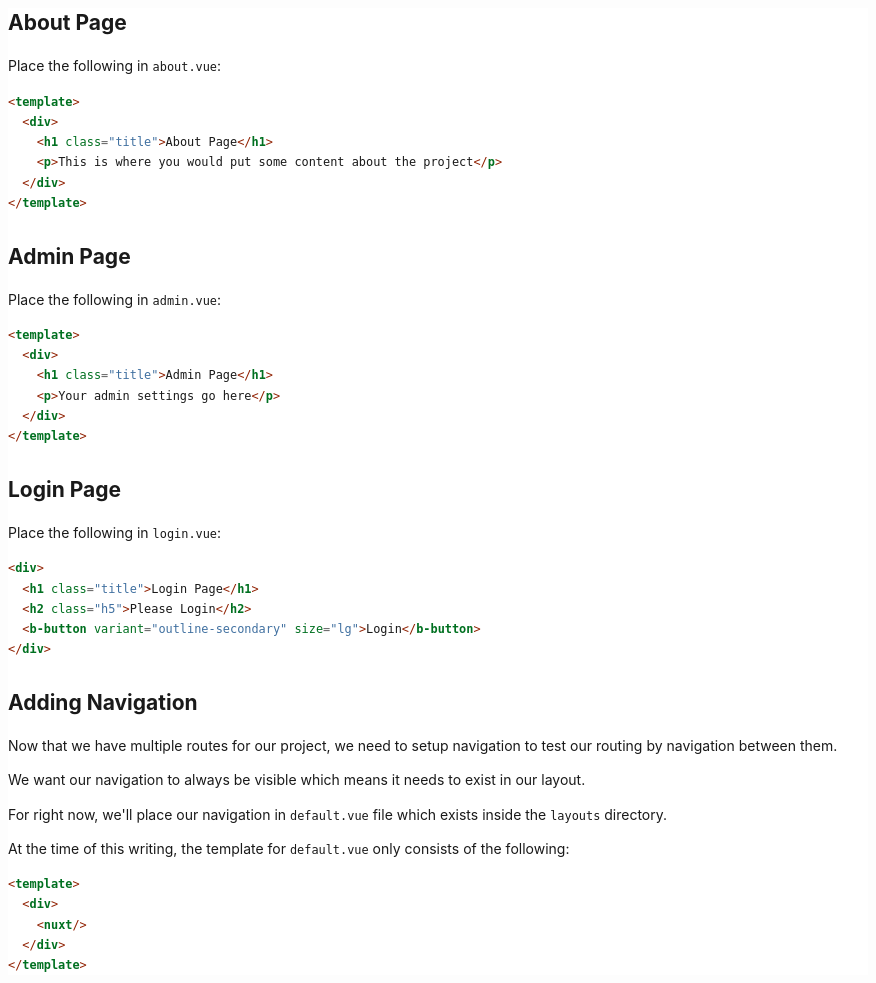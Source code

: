 
## About Page

Place the following in `about.vue`:

```html
<template>
  <div>
    <h1 class="title">About Page</h1>
    <p>This is where you would put some content about the project</p>
  </div>
</template>
```

## Admin Page

Place the following in `admin.vue`:

```html
<template>
  <div>
    <h1 class="title">Admin Page</h1>
    <p>Your admin settings go here</p>
  </div>
</template>
```

## Login Page

Place the following in `login.vue`:

```html
<div>
  <h1 class="title">Login Page</h1>
  <h2 class="h5">Please Login</h2>
  <b-button variant="outline-secondary" size="lg">Login</b-button>
</div>
```

## Adding Navigation

Now that we have multiple routes for our project, we need to setup navigation to test our routing by navigation between them.

We want our navigation to always be visible which means it needs to exist in our layout.

For right now, we'll place our navigation in `default.vue` file which exists inside the `layouts` directory.

At the time of this writing, the template for `default.vue` only consists of the following:

```html
<template>
  <div>
    <nuxt/>
  </div>
</template>
```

## About this exercise
Write down how many lines above contain the string "which", and nothing besides.

## Response to the task
2